═════ Dataset records

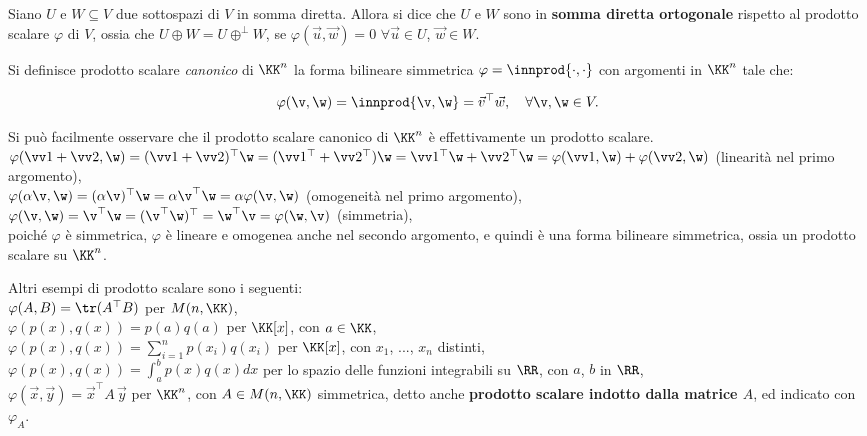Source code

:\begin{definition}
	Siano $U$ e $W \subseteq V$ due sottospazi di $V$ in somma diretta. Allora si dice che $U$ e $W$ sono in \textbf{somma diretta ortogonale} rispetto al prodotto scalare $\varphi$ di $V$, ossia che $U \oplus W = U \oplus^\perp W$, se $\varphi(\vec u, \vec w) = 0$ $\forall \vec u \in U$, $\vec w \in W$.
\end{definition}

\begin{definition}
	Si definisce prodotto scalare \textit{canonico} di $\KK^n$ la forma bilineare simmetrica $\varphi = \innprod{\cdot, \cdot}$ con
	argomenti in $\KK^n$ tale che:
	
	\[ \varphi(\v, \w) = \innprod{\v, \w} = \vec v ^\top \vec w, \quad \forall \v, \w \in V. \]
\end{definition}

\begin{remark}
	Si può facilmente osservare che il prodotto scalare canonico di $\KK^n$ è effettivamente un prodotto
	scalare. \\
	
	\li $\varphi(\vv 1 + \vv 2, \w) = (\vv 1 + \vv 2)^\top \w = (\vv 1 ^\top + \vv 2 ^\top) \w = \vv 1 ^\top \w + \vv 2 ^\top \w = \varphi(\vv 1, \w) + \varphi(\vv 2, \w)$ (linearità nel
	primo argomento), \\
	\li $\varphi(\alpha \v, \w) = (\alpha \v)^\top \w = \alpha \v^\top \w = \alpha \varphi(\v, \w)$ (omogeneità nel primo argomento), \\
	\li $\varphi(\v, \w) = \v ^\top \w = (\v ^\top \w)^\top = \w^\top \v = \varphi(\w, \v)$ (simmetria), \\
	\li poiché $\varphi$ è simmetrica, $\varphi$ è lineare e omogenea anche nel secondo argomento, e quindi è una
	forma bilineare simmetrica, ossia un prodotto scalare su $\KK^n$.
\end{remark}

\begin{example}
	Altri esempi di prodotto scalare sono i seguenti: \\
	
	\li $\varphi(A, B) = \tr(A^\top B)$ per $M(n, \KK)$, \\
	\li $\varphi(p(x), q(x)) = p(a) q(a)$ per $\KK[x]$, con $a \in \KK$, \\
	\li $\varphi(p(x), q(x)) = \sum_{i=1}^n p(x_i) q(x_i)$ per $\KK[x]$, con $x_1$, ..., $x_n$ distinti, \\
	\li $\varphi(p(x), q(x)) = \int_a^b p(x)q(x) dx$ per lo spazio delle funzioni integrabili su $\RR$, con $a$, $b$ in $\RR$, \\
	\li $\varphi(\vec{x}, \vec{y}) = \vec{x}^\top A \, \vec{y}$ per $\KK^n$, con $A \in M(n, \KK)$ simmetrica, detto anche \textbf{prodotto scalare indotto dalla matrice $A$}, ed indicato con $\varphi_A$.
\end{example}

══════════
═════ Dataset records

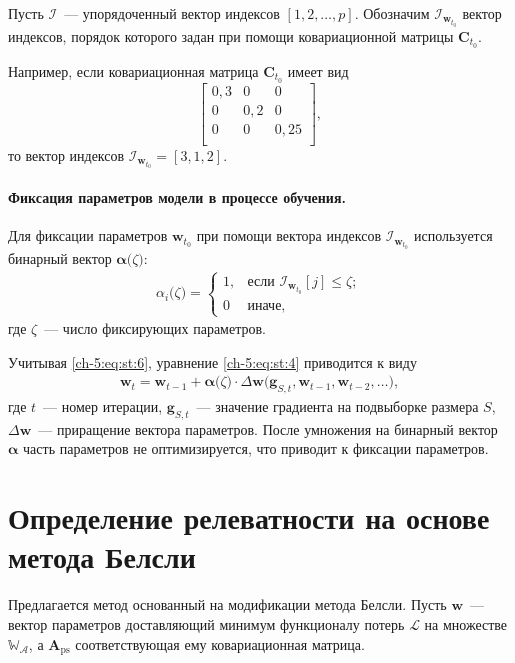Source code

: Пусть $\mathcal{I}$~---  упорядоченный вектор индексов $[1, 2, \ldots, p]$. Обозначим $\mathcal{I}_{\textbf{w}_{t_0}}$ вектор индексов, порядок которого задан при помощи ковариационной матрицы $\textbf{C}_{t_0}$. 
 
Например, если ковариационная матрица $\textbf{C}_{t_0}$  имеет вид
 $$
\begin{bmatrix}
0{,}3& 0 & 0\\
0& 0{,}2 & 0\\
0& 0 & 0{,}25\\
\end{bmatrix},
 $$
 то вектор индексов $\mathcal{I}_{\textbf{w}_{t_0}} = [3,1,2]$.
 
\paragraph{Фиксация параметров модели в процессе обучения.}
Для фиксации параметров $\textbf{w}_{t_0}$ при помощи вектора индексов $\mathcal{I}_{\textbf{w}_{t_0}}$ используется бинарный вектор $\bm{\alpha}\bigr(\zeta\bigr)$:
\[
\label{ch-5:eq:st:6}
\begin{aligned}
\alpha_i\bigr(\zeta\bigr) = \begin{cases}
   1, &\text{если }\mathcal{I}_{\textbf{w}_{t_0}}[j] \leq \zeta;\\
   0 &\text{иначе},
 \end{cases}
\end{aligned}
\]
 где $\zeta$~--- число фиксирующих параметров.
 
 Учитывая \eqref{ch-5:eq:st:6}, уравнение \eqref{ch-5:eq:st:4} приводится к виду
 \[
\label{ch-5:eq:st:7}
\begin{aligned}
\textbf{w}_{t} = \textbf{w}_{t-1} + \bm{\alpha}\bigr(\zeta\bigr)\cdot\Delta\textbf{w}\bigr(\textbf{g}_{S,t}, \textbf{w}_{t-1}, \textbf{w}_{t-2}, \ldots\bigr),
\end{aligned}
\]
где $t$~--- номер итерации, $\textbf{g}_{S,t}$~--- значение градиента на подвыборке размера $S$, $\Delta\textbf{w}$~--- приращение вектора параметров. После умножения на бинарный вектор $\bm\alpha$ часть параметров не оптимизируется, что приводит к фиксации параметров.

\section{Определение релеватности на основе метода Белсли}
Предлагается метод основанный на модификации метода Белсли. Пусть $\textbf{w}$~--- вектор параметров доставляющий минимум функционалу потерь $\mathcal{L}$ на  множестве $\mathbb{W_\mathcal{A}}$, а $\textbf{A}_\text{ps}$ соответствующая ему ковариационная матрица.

══════════
═════ Dataset records

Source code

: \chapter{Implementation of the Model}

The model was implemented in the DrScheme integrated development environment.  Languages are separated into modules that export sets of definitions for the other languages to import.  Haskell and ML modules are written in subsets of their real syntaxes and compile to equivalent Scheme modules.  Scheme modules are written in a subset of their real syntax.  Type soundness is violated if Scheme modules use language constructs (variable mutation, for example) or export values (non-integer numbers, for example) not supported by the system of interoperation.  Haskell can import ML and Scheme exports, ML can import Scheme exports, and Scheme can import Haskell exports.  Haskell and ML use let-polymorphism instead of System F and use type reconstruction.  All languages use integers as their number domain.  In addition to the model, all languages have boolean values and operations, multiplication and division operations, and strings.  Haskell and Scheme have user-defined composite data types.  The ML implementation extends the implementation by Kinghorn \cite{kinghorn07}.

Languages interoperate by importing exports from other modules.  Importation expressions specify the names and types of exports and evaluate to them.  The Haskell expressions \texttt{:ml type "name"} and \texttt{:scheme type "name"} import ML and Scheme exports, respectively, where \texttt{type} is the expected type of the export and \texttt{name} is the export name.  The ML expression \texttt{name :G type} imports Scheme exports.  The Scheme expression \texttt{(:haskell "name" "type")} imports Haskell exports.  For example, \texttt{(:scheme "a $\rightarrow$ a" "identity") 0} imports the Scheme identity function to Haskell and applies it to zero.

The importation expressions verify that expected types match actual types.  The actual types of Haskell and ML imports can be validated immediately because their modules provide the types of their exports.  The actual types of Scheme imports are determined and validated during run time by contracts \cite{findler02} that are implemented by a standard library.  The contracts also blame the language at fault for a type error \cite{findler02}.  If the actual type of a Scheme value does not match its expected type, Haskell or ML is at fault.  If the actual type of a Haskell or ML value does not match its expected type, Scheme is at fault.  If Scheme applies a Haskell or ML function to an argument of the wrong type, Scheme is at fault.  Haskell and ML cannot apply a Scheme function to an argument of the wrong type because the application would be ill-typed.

══════════

■ **Problem statement**:
Produce only the lines from the line containing "то вектор индексов" through the line containing "релеватности на основе", inclusive of both, exactly as they stand in the entries above.

■ **Answer to the problem**:
 то вектор индексов $\mathcal{I}_{\textbf{w}_{t_0}} = [3,1,2]$.
 
\paragraph{Фиксация параметров модели в процессе обучения.}
Для фиксации параметров $\textbf{w}_{t_0}$ при помощи вектора индексов $\mathcal{I}_{\textbf{w}_{t_0}}$ используется бинарный вектор $\bm{\alpha}\bigr(\zeta\bigr)$:
\[
\label{ch-5:eq:st:6}
\begin{aligned}
\alpha_i\bigr(\zeta\bigr) = \begin{cases}
   1, &\text{если }\mathcal{I}_{\textbf{w}_{t_0}}[j] \leq \zeta;\\
   0 &\text{иначе},
 \end{cases}
\end{aligned}
\]
 где $\zeta$~--- число фиксирующих параметров.
 
 Учитывая \eqref{ch-5:eq:st:6}, уравнение \eqref{ch-5:eq:st:4} приводится к виду
 \[
\label{ch-5:eq:st:7}
\begin{aligned}
\textbf{w}_{t} = \textbf{w}_{t-1} + \bm{\alpha}\bigr(\zeta\bigr)\cdot\Delta\textbf{w}\bigr(\textbf{g}_{S,t}, \textbf{w}_{t-1}, \textbf{w}_{t-2}, \ldots\bigr),
\end{aligned}
\]
где $t$~--- номер итерации, $\textbf{g}_{S,t}$~--- значение градиента на подвыборке размера $S$, $\Delta\textbf{w}$~--- приращение вектора параметров. После умножения на бинарный вектор $\bm\alpha$ часть параметров не оптимизируется, что приводит к фиксации параметров.

\section{Определение релеватности на основе метода Белсли}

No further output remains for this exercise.